> [EXERCISE] Set down, please, without alteration, the lines of the entries below from the first through the one containing "<pre><code>npm install</code></pre>".

════════

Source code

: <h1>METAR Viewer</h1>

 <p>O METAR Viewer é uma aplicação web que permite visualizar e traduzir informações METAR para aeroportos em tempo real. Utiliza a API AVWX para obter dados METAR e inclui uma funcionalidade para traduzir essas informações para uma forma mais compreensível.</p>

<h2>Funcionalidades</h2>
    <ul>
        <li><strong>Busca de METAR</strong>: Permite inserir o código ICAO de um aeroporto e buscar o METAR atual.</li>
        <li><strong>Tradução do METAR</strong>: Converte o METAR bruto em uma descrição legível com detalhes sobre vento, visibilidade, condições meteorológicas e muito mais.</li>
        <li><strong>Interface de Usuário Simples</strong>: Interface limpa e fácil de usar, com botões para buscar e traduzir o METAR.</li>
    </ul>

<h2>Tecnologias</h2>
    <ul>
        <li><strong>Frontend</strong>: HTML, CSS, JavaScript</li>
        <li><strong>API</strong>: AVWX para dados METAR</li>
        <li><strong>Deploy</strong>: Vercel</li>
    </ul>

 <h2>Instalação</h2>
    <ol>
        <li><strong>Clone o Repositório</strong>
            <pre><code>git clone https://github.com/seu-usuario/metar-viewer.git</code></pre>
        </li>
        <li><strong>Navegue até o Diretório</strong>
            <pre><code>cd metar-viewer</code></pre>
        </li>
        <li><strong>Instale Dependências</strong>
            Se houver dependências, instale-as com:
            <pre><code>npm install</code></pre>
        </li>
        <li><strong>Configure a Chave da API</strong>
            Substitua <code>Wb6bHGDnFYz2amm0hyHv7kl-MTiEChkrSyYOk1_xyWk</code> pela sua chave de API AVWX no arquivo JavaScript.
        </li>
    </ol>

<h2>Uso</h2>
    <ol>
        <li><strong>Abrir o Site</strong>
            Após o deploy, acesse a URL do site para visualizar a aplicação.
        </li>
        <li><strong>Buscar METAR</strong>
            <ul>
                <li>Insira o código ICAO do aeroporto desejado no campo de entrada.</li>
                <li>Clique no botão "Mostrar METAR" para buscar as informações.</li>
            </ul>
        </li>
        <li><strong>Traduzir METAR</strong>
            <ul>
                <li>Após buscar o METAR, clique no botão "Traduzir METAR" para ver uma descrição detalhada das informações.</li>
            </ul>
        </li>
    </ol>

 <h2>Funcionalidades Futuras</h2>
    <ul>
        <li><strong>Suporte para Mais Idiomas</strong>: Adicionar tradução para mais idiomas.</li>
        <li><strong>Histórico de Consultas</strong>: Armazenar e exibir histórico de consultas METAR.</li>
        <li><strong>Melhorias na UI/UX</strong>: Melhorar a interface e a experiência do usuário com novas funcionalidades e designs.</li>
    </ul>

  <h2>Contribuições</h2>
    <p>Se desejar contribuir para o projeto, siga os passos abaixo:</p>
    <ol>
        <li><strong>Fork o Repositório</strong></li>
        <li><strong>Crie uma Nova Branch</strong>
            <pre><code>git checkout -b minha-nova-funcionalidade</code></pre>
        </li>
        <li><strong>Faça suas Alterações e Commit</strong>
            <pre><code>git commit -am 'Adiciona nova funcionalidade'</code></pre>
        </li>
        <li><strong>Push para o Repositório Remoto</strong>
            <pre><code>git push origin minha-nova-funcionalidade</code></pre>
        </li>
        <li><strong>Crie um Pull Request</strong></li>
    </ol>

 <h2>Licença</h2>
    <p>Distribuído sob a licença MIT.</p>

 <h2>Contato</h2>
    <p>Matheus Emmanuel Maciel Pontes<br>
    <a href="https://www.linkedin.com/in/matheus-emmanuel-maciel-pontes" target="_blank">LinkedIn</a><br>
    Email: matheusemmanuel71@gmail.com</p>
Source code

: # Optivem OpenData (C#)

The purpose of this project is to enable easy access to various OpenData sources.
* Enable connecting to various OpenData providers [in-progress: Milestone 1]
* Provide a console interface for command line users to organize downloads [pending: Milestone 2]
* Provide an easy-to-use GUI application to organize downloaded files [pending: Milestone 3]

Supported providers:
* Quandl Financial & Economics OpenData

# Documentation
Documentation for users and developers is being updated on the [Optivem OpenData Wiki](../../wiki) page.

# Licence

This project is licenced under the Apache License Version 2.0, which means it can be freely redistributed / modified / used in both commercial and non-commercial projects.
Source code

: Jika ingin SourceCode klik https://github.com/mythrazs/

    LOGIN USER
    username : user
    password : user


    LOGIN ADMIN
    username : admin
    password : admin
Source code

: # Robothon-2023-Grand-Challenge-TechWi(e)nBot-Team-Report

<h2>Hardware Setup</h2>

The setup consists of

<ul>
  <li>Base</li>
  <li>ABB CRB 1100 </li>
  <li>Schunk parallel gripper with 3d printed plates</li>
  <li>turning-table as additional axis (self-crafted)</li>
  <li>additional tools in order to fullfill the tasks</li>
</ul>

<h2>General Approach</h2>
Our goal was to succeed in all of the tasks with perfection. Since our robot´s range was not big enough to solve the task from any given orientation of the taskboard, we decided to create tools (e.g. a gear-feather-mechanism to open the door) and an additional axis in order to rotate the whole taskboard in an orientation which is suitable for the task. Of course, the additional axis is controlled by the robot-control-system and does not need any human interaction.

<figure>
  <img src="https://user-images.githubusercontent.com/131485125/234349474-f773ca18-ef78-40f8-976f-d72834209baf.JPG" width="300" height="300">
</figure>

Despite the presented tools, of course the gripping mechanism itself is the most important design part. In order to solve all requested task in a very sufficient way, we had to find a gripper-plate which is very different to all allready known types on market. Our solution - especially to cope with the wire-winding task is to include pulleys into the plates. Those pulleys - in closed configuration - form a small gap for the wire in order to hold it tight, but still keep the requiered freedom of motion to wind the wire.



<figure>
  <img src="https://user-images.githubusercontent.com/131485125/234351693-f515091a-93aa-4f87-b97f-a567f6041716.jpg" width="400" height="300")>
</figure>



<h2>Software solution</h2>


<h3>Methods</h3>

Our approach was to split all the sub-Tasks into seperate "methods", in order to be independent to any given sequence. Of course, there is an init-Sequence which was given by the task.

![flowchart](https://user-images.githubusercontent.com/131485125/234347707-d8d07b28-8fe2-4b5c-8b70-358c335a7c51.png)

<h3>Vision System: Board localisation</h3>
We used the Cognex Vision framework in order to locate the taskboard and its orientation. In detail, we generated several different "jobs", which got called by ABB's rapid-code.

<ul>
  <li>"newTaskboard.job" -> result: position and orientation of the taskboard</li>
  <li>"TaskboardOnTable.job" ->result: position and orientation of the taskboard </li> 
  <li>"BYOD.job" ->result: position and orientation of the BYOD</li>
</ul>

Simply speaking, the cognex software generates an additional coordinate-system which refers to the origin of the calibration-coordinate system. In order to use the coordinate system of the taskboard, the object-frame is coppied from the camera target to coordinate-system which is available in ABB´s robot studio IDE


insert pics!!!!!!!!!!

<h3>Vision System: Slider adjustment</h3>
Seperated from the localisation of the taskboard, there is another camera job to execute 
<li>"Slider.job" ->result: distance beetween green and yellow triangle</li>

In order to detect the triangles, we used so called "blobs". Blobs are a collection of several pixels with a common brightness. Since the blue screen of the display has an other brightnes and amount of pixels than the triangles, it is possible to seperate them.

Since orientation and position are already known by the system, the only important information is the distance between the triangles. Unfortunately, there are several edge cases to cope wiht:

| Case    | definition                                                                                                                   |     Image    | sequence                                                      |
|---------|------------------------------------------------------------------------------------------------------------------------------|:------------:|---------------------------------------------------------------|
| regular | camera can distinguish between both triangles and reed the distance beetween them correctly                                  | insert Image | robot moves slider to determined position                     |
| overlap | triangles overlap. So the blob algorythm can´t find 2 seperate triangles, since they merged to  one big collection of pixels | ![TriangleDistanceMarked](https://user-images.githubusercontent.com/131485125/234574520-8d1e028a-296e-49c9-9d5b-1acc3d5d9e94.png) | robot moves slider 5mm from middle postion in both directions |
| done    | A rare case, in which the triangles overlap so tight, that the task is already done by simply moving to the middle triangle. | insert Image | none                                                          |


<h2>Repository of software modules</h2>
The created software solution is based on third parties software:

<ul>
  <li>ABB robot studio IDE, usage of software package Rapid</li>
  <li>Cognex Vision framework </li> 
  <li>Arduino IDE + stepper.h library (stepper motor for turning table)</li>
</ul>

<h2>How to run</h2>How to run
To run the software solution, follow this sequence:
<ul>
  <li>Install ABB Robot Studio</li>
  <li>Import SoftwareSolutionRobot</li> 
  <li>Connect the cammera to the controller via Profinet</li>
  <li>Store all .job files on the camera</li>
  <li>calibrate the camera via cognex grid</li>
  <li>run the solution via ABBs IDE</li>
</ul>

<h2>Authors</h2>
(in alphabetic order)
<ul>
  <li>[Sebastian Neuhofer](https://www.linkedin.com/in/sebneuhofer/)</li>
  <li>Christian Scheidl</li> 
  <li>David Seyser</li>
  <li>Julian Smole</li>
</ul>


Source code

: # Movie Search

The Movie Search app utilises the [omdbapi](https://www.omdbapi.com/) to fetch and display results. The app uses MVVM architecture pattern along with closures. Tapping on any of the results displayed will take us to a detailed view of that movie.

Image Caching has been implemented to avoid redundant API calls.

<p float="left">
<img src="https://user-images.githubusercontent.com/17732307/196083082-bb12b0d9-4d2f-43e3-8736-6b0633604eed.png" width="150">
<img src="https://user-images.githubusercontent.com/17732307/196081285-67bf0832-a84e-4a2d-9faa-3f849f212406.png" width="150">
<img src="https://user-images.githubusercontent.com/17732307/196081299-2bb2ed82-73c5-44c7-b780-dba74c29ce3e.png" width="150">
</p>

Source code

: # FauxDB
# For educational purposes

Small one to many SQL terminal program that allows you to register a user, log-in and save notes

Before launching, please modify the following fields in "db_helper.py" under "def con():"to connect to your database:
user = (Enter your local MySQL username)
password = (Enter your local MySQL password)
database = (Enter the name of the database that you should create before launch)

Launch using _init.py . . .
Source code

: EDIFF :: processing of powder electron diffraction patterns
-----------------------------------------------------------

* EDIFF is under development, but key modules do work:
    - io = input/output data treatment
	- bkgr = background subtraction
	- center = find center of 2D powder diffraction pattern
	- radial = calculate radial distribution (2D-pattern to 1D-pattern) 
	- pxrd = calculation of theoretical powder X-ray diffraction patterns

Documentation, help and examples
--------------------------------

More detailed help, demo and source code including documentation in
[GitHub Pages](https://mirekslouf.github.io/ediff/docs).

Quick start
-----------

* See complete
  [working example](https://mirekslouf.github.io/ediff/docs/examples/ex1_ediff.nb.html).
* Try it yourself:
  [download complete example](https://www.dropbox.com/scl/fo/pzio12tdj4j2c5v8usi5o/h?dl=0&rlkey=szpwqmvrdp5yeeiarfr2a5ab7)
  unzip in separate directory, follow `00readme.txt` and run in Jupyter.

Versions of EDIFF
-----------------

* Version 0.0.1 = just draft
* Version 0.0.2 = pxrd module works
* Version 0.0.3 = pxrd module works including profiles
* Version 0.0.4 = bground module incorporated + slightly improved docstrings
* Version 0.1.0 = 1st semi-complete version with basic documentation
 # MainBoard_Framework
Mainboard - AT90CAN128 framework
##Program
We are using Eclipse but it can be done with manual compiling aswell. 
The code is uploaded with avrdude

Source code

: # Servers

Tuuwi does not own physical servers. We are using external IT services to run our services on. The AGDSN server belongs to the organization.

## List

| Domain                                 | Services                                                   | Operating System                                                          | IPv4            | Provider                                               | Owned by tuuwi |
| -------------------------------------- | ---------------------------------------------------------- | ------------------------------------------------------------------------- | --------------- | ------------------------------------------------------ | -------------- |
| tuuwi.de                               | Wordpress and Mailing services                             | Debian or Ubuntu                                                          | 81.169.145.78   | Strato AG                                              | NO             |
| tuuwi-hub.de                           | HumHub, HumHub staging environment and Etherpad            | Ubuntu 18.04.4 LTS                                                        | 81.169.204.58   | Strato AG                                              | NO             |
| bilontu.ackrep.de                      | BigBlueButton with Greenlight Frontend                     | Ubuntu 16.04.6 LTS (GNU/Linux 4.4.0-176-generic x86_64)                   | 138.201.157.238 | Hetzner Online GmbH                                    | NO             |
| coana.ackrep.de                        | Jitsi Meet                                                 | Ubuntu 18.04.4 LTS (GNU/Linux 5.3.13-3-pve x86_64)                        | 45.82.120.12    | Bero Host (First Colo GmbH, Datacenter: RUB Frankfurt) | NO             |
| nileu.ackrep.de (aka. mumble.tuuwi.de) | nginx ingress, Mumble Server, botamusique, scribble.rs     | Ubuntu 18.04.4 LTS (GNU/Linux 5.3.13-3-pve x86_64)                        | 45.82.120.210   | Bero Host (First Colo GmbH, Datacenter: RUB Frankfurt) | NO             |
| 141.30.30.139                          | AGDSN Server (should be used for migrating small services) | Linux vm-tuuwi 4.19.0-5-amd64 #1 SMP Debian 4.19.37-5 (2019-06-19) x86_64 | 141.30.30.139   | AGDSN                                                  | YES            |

════════

> [TASK RESULT]
Source code

: <h1>METAR Viewer</h1>

 <p>O METAR Viewer é uma aplicação web que permite visualizar e traduzir informações METAR para aeroportos em tempo real. Utiliza a API AVWX para obter dados METAR e inclui uma funcionalidade para traduzir essas informações para uma forma mais compreensível.</p>

<h2>Funcionalidades</h2>
    <ul>
        <li><strong>Busca de METAR</strong>: Permite inserir o código ICAO de um aeroporto e buscar o METAR atual.</li>
        <li><strong>Tradução do METAR</strong>: Converte o METAR bruto em uma descrição legível com detalhes sobre vento, visibilidade, condições meteorológicas e muito mais.</li>
        <li><strong>Interface de Usuário Simples</strong>: Interface limpa e fácil de usar, com botões para buscar e traduzir o METAR.</li>
    </ul>

<h2>Tecnologias</h2>
    <ul>
        <li><strong>Frontend</strong>: HTML, CSS, JavaScript</li>
        <li><strong>API</strong>: AVWX para dados METAR</li>
        <li><strong>Deploy</strong>: Vercel</li>
    </ul>

 <h2>Instalação</h2>
    <ol>
        <li><strong>Clone o Repositório</strong>
            <pre><code>git clone https://github.com/seu-usuario/metar-viewer.git</code></pre>
        </li>
        <li><strong>Navegue até o Diretório</strong>
            <pre><code>cd metar-viewer</code></pre>
        </li>
        <li><strong>Instale Dependências</strong>
            Se houver dependências, instale-as com:
            <pre><code>npm install</code></pre>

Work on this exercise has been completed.